Mit dem Rückgang an Unterstützung durch die Regierung gewinnen die NGOs und die solidarischen Hilfsprojekte weiter an Bedeutung. Viele Projekte übernehmen jetzt zum Teil schon Aufgaben des „Service Public“, welche der zunehmend privatisierte Staat nicht mehr leisten will oder noch nie geleistet hat. Jede solche Krise birgt für die revolutionäre Linke eigentlich eine massive Chance, da dass Geflecht aus Staat und Kapital erneut sein scheitern und Egoismus zeigt. Im Unterschied zum Staat müssen wir nun nicht nur grosse Worte von uns geben, sondern auch konkrete Taten folgen lassen. Der Staat sprach viel von Solidarität und liess uns dann im Stich. Wir sollten nicht den gleichen Fehler machen. Wir sollten uns vom Gedanken verabschieden, dass grosse und plötzliche Schritte etwas verändern werden. Anfangen muss es im kleinen: Von Unterstützung in Einzelfällen über grössere Arbeitskämpfe hin zu einer Bewegung von unten. Gleichzeitig sollten wir die Unzufriedenheit mit der Situation abfangen. Denn momentan kanalisiert sich diese in den Verschwörungstheorien und dem sichtbarsten – wenn auch falschen – „Widerstand“ gegen die Regierung in Form der Corona-Rebell*innen. Dabei geht es nicht darum die Bewegung zu unterwandern, sondern Leute aus dieser rauszuholen – mit einer berechtigten und anti-autoritären Kritik.

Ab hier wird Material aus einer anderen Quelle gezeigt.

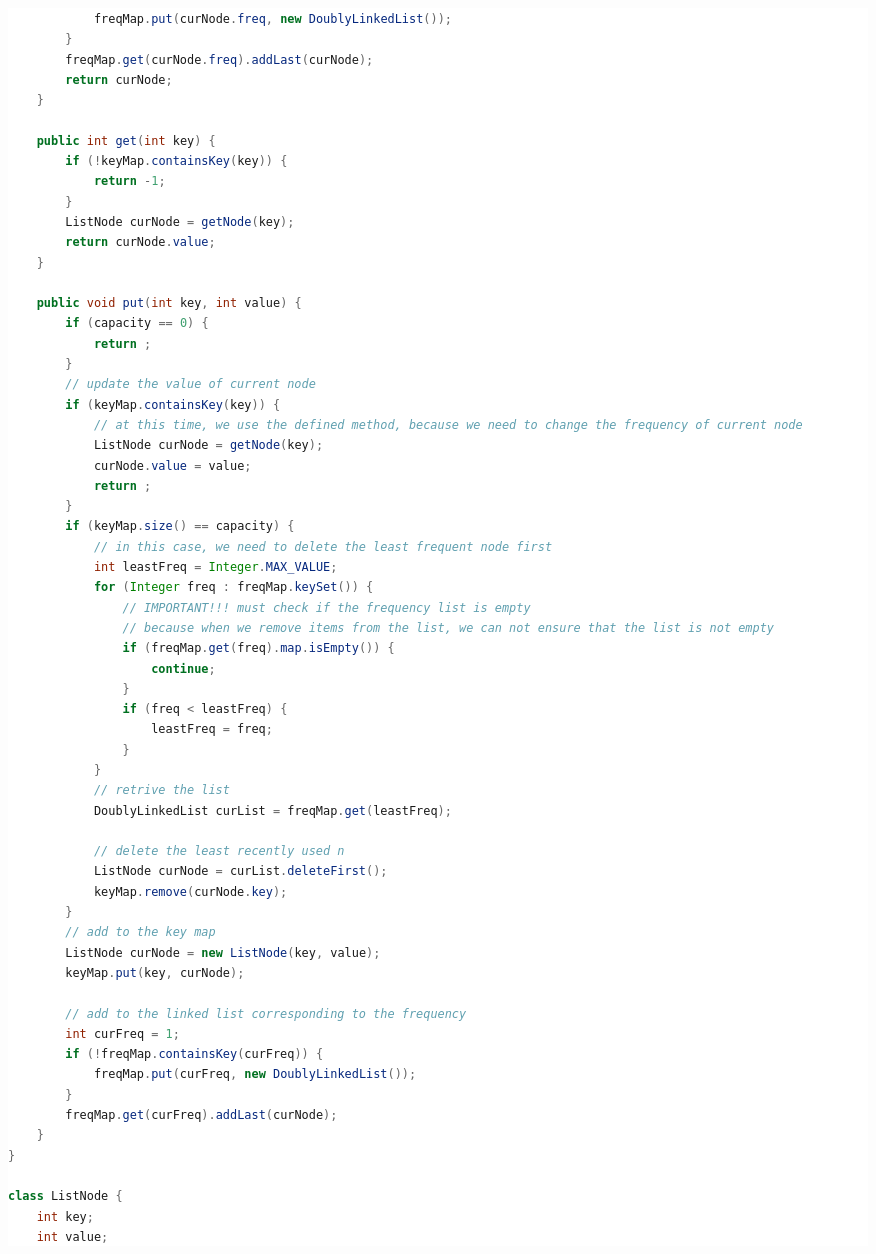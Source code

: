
 ```java
            freqMap.put(curNode.freq, new DoublyLinkedList());
        }
        freqMap.get(curNode.freq).addLast(curNode);
        return curNode;
    }

    public int get(int key) {
        if (!keyMap.containsKey(key)) {
            return -1;
        }
        ListNode curNode = getNode(key);
        return curNode.value;
    }
    
    public void put(int key, int value) {
        if (capacity == 0) {
            return ;
        }
        // update the value of current node
        if (keyMap.containsKey(key)) {
            // at this time, we use the defined method, because we need to change the frequency of current node
            ListNode curNode = getNode(key);
            curNode.value = value;
            return ;
        }
        if (keyMap.size() == capacity) {
            // in this case, we need to delete the least frequent node first
            int leastFreq = Integer.MAX_VALUE;
            for (Integer freq : freqMap.keySet()) {
                // IMPORTANT!!! must check if the frequency list is empty
                // because when we remove items from the list, we can not ensure that the list is not empty
                if (freqMap.get(freq).map.isEmpty()) {
                    continue;
                }
                if (freq < leastFreq) {
                    leastFreq = freq;
                }
            }
            // retrive the list
            DoublyLinkedList curList = freqMap.get(leastFreq);
			
            // delete the least recently used n
            ListNode curNode = curList.deleteFirst();
            keyMap.remove(curNode.key);
        }
        // add to the key map
        ListNode curNode = new ListNode(key, value);
        keyMap.put(key, curNode);

        // add to the linked list corresponding to the frequency
        int curFreq = 1;
        if (!freqMap.containsKey(curFreq)) {
            freqMap.put(curFreq, new DoublyLinkedList());
        }
        freqMap.get(curFreq).addLast(curNode);
    }
}

class ListNode {
    int key;
    int value;
```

Klassenkampf heisst auch Care-Arbeit

Unterstützung in Arbeitskämpfen ist nicht einfach eine Paragrafenreiterei. Solide Arbeit in diesem Feld heisst auch, den Leuten zuzuhören. Viele Menschen mit Arbeitsproblemen fühlen sich isoliert werden von Ämtern oder ihren Chef*innen verarscht oder ausgebeutet. Solidarität heisst also auch, zu jenen zu schauen, welche unter dem psychischen Druck zusammenzubrechen drohen.

 

Anmerkungen

1) Grossartig war auch, dass im Lockdown der Bundesrat beschloss, dass vorerst keine Arbeitsbemühungen eingereicht werden müssten. Dies kommunizierten sie so schwammig, dass der Eindruck entstand, es müssten keine Arbeitsbemühungen mehr gemacht werden, faktisch mussten die jedoch einfach später als sonst eingereicht werden.